Imagine that you work for the maker of a leading brand of low-calorie, frozen microwavable food that estimates the following demand equation for its product using data from 26 supermarkets around the country for the month of April.
Note: The following is a regression equation. Standard errors are in parentheses.
QD = -2,000 - 100P + 15A + 25PX + 10Y
(5,234) (2.29) (525) (1.75) (1.5
R2 = 0.85 n = 26 F = 35.25
Your supervisor has asked you to compute the elasticities for each independent variable. Assume the following values for the independent variables:
QD = Quantity demanded of a unit (dependent variable)
P (in cents) = 200 cents per unit (price per unit)
PX (in cents) = 300 cents per unit (price of leading competitor's product)

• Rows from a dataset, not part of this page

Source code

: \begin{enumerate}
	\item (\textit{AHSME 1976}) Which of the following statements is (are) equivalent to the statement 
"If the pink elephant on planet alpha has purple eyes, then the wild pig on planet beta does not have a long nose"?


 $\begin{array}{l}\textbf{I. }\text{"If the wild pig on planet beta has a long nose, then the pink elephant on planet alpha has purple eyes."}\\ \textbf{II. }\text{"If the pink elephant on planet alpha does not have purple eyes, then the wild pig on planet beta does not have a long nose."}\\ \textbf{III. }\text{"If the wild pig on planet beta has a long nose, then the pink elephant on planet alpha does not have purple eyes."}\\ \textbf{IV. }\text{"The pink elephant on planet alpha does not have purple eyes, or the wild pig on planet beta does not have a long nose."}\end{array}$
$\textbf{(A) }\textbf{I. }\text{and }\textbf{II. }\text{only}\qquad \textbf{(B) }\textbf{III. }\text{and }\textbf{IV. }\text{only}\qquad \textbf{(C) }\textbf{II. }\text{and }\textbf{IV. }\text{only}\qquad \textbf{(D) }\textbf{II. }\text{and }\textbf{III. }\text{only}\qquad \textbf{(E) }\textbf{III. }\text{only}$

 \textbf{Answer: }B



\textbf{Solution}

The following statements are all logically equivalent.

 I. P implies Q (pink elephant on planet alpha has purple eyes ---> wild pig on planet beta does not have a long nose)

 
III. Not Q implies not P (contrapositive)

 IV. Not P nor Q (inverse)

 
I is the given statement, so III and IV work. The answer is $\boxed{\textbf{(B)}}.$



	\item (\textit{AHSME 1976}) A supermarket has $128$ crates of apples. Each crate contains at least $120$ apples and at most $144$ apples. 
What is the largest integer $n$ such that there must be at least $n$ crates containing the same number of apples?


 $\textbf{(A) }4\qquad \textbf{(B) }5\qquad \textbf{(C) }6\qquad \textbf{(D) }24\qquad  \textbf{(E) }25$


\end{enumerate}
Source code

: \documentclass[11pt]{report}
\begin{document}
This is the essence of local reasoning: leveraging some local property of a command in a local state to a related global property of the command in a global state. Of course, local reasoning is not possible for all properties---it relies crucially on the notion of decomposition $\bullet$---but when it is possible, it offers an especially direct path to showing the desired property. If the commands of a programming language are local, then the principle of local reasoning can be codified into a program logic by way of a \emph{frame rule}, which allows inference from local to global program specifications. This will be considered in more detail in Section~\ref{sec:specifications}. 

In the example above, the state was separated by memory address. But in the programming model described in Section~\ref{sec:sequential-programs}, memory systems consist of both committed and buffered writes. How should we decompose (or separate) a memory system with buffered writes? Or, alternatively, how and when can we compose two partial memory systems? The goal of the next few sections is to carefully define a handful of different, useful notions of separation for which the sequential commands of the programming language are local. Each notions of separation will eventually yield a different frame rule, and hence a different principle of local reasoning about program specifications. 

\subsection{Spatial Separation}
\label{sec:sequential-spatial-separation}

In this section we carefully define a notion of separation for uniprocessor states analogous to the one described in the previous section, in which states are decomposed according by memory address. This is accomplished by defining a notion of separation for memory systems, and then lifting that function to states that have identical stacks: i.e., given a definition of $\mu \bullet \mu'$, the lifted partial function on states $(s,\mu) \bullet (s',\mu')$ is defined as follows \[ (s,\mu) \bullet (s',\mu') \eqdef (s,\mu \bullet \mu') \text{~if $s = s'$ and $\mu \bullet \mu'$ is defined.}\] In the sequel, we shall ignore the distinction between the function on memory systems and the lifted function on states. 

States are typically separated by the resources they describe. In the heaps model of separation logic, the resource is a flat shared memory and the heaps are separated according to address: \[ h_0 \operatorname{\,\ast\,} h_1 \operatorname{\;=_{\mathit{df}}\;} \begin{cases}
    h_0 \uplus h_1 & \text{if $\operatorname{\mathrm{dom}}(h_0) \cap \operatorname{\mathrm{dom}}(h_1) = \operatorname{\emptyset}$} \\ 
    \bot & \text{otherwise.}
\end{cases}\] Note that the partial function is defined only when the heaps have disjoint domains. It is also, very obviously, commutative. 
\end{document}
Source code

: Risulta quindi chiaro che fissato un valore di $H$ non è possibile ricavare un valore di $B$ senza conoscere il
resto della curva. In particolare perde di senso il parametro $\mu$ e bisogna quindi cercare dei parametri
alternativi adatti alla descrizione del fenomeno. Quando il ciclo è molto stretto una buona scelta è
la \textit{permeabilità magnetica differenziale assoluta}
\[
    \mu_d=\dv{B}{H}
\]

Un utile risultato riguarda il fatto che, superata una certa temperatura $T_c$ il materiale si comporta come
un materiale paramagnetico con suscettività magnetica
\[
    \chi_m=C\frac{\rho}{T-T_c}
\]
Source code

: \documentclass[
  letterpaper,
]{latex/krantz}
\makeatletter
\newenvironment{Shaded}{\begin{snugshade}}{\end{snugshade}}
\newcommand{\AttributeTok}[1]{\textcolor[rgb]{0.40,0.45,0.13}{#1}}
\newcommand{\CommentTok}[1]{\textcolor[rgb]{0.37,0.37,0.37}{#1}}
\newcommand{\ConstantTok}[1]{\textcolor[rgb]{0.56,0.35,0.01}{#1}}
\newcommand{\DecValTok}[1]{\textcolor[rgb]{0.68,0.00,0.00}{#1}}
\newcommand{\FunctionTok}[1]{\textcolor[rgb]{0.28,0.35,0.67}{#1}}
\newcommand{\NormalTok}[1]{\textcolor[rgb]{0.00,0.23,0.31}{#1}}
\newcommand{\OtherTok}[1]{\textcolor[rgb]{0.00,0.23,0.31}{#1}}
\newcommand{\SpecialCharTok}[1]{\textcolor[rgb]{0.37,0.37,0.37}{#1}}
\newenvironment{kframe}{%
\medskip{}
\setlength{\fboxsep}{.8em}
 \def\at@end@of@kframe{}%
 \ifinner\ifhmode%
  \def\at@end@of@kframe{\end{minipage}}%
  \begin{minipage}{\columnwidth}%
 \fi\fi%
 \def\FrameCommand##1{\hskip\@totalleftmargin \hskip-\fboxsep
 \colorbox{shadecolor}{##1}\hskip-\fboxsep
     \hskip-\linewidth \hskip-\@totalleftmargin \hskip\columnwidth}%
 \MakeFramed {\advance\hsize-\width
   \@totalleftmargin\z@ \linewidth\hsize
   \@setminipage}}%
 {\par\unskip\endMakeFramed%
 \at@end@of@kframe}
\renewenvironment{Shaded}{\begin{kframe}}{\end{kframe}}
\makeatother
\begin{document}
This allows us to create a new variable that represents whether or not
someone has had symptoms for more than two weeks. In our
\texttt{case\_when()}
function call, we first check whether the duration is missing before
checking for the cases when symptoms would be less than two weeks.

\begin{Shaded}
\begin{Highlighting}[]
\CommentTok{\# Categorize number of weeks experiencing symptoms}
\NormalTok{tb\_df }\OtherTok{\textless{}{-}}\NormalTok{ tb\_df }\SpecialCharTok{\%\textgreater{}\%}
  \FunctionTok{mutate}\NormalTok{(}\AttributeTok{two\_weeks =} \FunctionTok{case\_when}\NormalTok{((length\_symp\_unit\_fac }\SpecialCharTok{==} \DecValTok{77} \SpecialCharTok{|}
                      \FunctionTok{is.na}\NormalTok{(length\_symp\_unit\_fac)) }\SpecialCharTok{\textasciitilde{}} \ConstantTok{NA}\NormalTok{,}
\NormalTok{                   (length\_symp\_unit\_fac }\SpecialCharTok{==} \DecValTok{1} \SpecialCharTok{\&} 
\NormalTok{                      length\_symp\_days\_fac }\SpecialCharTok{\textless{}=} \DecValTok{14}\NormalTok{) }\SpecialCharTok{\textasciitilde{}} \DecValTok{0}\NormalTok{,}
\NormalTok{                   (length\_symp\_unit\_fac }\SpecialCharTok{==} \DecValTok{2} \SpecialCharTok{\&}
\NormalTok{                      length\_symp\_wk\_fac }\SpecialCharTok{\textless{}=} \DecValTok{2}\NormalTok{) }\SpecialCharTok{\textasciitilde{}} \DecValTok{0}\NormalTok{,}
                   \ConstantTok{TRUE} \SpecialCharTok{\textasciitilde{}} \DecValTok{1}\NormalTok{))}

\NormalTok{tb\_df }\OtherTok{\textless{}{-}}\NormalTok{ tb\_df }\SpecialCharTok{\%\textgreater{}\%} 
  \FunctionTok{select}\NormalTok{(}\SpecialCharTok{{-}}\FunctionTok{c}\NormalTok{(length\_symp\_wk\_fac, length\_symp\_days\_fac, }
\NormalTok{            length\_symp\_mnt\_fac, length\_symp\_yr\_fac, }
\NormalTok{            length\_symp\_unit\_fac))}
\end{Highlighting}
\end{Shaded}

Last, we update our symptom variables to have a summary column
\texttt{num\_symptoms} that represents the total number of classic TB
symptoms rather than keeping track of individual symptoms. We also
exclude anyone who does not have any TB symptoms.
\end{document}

Y (in dollars) = $5,000 (per capita income in the Standard Metropolitan Statistical
Area (SMSA) where the 26 supermarkets are located)
A (in dollars) = $640 (monthly advertising expenditures)
1. Compute the elasticities for each independent variable. Note: Write down all of your calculations.
4. Assume that all the factors affecting demand in this model remain the same, but that the price has changed. Further assume that the prices are 100, 200, 300, 400, 500, 600 cents.
Plot the demand curve for the firm.
Plot the corresponding supply curve on the same graph using the following MC / supply function (with the same prices 100, 200, 300, 400, 500, and 600 cents):
QS = -7909.89 + 79.0989P
Determine the equilibrium price and quantity.